[Source texts of formatted documents]
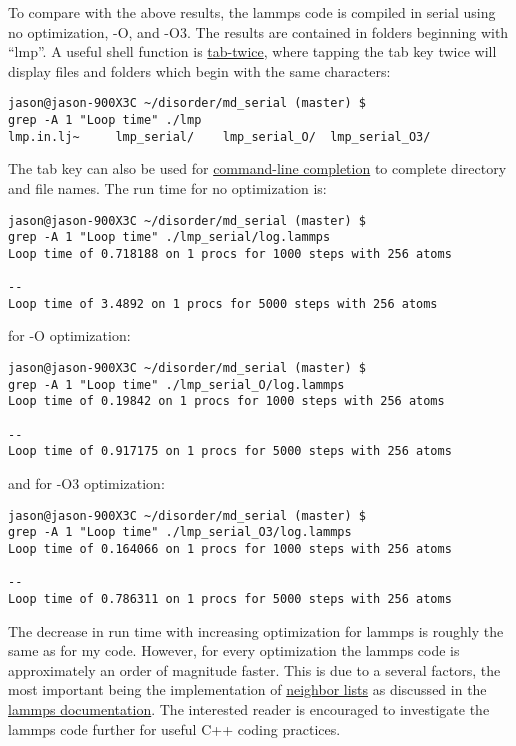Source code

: To compare with the above results, the lammps code is compiled in serial 
using no optimization, -O, and -O3.  
The results are contained in folders beginning with ``lmp''.  A useful 
shell function is 
\href{http://www.tuxfiles.org/linuxhelp/tabtrick.html}{tab-twice}, 
where tapping the tab key twice 
will display files and folders which begin with the same 
characters:
\begin{lstlisting}
jason@jason-900X3C ~/disorder/md_serial (master) $ 
grep -A 1 "Loop time" ./lmp
lmp.in.lj~     lmp_serial/    lmp_serial_O/  lmp_serial_O3/
\end{lstlisting}
The tab key can also be used for  
\href{http://en.wikipedia.org/wiki/Command-line_completion}
{command-line completion} to complete directory and file names. The run 
time for no optimization is:
\begin{lstlisting}
jason@jason-900X3C ~/disorder/md_serial (master) $ 
grep -A 1 "Loop time" ./lmp_serial/log.lammps
Loop time of 0.718188 on 1 procs for 1000 steps with 256 atoms

--
Loop time of 3.4892 on 1 procs for 5000 steps with 256 atoms
\end{lstlisting}
for -O optimization:
\begin{lstlisting}
jason@jason-900X3C ~/disorder/md_serial (master) $ 
grep -A 1 "Loop time" ./lmp_serial_O/log.lammps
Loop time of 0.19842 on 1 procs for 1000 steps with 256 atoms

--
Loop time of 0.917175 on 1 procs for 5000 steps with 256 atoms
\end{lstlisting}
and for -O3 optimization:
\begin{lstlisting}
jason@jason-900X3C ~/disorder/md_serial (master) $ 
grep -A 1 "Loop time" ./lmp_serial_O3/log.lammps
Loop time of 0.164066 on 1 procs for 1000 steps with 256 atoms

--
Loop time of 0.786311 on 1 procs for 5000 steps with 256 atoms
\end{lstlisting}

The decrease in run time with increasing optimization 
for lammps is roughly the same as for my code. However, for every 
optimization the lammps code is approximately an order of 
magnitude faster.  This is 
due to a several factors, the most important being 
the implementation of 
\href{http://en.wikipedia.org/wiki/Neighbor_list}{neighbor lists} 
as discussed in the 
\href{http://lammps.sandia.gov/doc/neighbor.html}
{lammps documentation}. The interested reader is encouraged to 
investigate the lammps code further for useful C++ coding 
practices.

> [PROBLEM TO WORK ON]:
What you output must match the data exactly, apart from the pictures, which are left out.

> [WRITTEN SOLUTION]:
Source code

: To compare with the above results, the lammps code is compiled in serial 
using no optimization, -O, and -O3.  
The results are contained in folders beginning with ``lmp''.  A useful 
shell function is 
\href{http://www.tuxfiles.org/linuxhelp/tabtrick.html}{tab-twice}, 
where tapping the tab key twice 
will display files and folders which begin with the same 
characters:
\begin{lstlisting}
jason@jason-900X3C ~/disorder/md_serial (master) $ 
grep -A 1 "Loop time" ./lmp
lmp.in.lj~     lmp_serial/    lmp_serial_O/  lmp_serial_O3/
\end{lstlisting}
The tab key can also be used for  
\href{http://en.wikipedia.org/wiki/Command-line_completion}
{command-line completion} to complete directory and file names. The run 
time for no optimization is:
\begin{lstlisting}
jason@jason-900X3C ~/disorder/md_serial (master) $ 
grep -A 1 "Loop time" ./lmp_serial/log.lammps
Loop time of 0.718188 on 1 procs for 1000 steps with 256 atoms

--
Loop time of 3.4892 on 1 procs for 5000 steps with 256 atoms
\end{lstlisting}
for -O optimization:
\begin{lstlisting}
jason@jason-900X3C ~/disorder/md_serial (master) $ 
grep -A 1 "Loop time" ./lmp_serial_O/log.lammps
Loop time of 0.19842 on 1 procs for 1000 steps with 256 atoms

--
Loop time of 0.917175 on 1 procs for 5000 steps with 256 atoms
\end{lstlisting}
and for -O3 optimization:
\begin{lstlisting}
jason@jason-900X3C ~/disorder/md_serial (master) $ 
grep -A 1 "Loop time" ./lmp_serial_O3/log.lammps
Loop time of 0.164066 on 1 procs for 1000 steps with 256 atoms

--
Loop time of 0.786311 on 1 procs for 5000 steps with 256 atoms
\end{lstlisting}

The decrease in run time with increasing optimization 
for lammps is roughly the same as for my code. However, for every 
optimization the lammps code is approximately an order of 
magnitude faster.  This is 
due to a several factors, the most important being 
the implementation of 
\href{http://en.wikipedia.org/wiki/Neighbor_list}{neighbor lists} 
as discussed in the 
\href{http://lammps.sandia.gov/doc/neighbor.html}
{lammps documentation}. The interested reader is encouraged to 
investigate the lammps code further for useful C++ coding 
practices.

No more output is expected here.